Travie McCoy, the heavily pierced and tattooed frontman for Gym Class Heroes, broke the silence on the elevator ride to Willis Tower’s 103rd floor on Saturday right around the 500-foot mark.
“Oh …” said McCoy, plugging his popped ears with his fingers. “I can feel it in my eyes.”
Some on the crammed elevator laughed. Others were probably too busy trying to figure out who McCoy was — or maybe which NBA team he plays for.
“I get that all the time,” said the 6-foot-5 singer-rapper once we arrived at our destination, the Skydeck, later adding “People say I look like that Noah dude (Joakim Noah of the Bulls).”
After taking in the unique view of the city and lake, McCoy made his way to The Ledge, the glass box that extends 4.3 feet out from Willis Tower’s walls. He was apprehensive at first, but eventually put his left foot on the glass floor, followed, slowly, by his right foot.

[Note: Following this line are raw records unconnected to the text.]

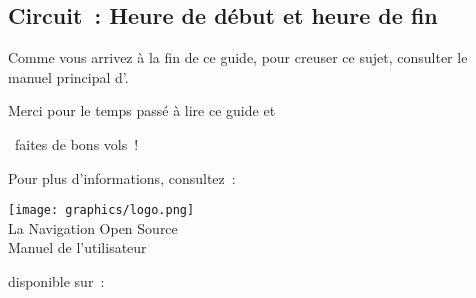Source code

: \documentclass[french, a4paper, 12pt]{refrep}
\begin{document}
\subsection*{\textcolor{flashblue}{Circuit~: Heure de début et heure de fin}}
Comme vous arrivez à la fin de ce guide, pour creuser ce sujet, consulter le manuel principal d'\xc.

Merci pour le temps passé à lire ce guide et\textellipsis

\textellipsis\ faites de bons vols~!%




\newpage
\pagestyle{empty}

\normalsize{Pour plus d'informations, consultez~:}

\begin{center}
    \texttt{[image: graphics/logo.png]}
    \vskip 0.5cm
    \fontsize{50}{0}
    \selectfont\textbf{\xc}\\
    \fontsize{12}{12}
    \vspace{0.2em}
    \LARGE{La Navigation Open Source}\\
    \vspace{1.2em}
    \LARGE{Manuel de l'utilisateur}\\
    
\vspace{9em}

\end{center}
\begin{flushright}
\normalsize disponible sur~: 
\end{flushright}
\end{document}
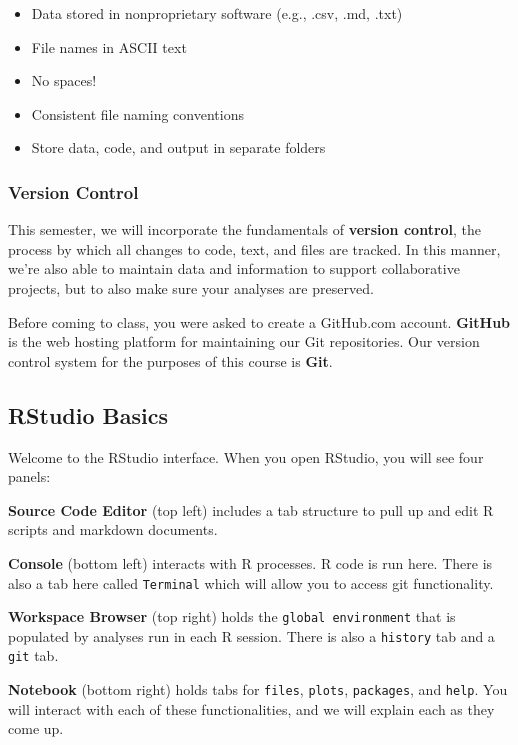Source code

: \documentclass[
]{article}
\providecommand{\tightlist}{%
  \setlength{\itemsep}{0pt}\setlength{\parskip}{0pt}}
\begin{document}
\begin{itemize}
\tightlist
\item
  Data stored in nonproprietary software (e.g., .csv, .md, .txt)
\item
  File names in ASCII text
\item
  No spaces!
\item
  Consistent file naming conventions
\item
  Store data, code, and output in separate folders
\end{itemize}

\hypertarget{version-control}{%
\subsubsection{Version Control}\label{version-control}}

This semester, we will incorporate the fundamentals of \textbf{version
control}, the process by which all changes to code, text, and files are
tracked. In this manner, we're also able to maintain data and
information to support collaborative projects, but to also make sure
your analyses are preserved.

Before coming to class, you were asked to create a GitHub.com account.
\textbf{GitHub} is the web hosting platform for maintaining our Git
repositories. Our version control system for the purposes of this course
is \textbf{Git}.

\hypertarget{rstudio-basics}{%
\subsection{RStudio Basics}\label{rstudio-basics}}

Welcome to the RStudio interface. When you open RStudio, you will see
four panels:

\textbf{Source Code Editor} (top left) includes a tab structure to pull
up and edit R scripts and markdown documents.

\textbf{Console} (bottom left) interacts with R processes. R code is run
here. There is also a tab here called \texttt{Terminal} which will allow
you to access git functionality.

\textbf{Workspace Browser} (top right) holds the
\texttt{global\ environment} that is populated by analyses run in each R
session. There is also a \texttt{history} tab and a \texttt{git} tab.

\textbf{Notebook} (bottom right) holds tabs for \texttt{files},
\texttt{plots}, \texttt{packages}, and \texttt{help}. You will interact
with each of these functionalities, and we will explain each as they
come up.
\end{document}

“Oh (shoot),” he groaned, this time finishing his sentence. “This ain’t right.”
McCoy claimed his heart was beating faster than normal, but that didn't stop him from leaning with his back against the wall ("This is like that trust fall," he said).
It was easy to tell the exact moment he became accustomed to looking down 1,353 feet because there was a dance involved: Think Michael Jackson’s kick and crotch grab.
On June 8, McCoy will release his first solo album, “Lazarus.” He called touring without Gym Class Heroes “awkward” (McCoy performed at Charter One Pavilion later that night) and compared it to starting all over. Still, he insisted Gym Class Heroes, known for its hit “Cupid’s Chokehold,” hasn’t broken up and is “12 demos deep” into its next record.
As for his solo album’s sound, it has a radio-friendly, summer feel — especially his single “Billionaire” with Bruno Mars, currently No. 22 on Billboard’s Hot 100 chart. “Lazarus” originally had a darker tone, due in part to his break-up with “I Kissed a Girl” singer Katy Perry, but McCoy decided to scrap most of the heavy songs.
“I don’t want to make anyone sad right now,” McCoy said. “People are losing their jobs. If anything, I want this to be an escape from that.”
McCoy’s visit to The Ledge ended with him posing for the Skydeck camera, which makes photos available for sale. He told a female friend she should do the same, but she initially declined out of fear of stepping onto the glass box.
“Get one,” he said, guiding her onto The Ledge. “You only live once.”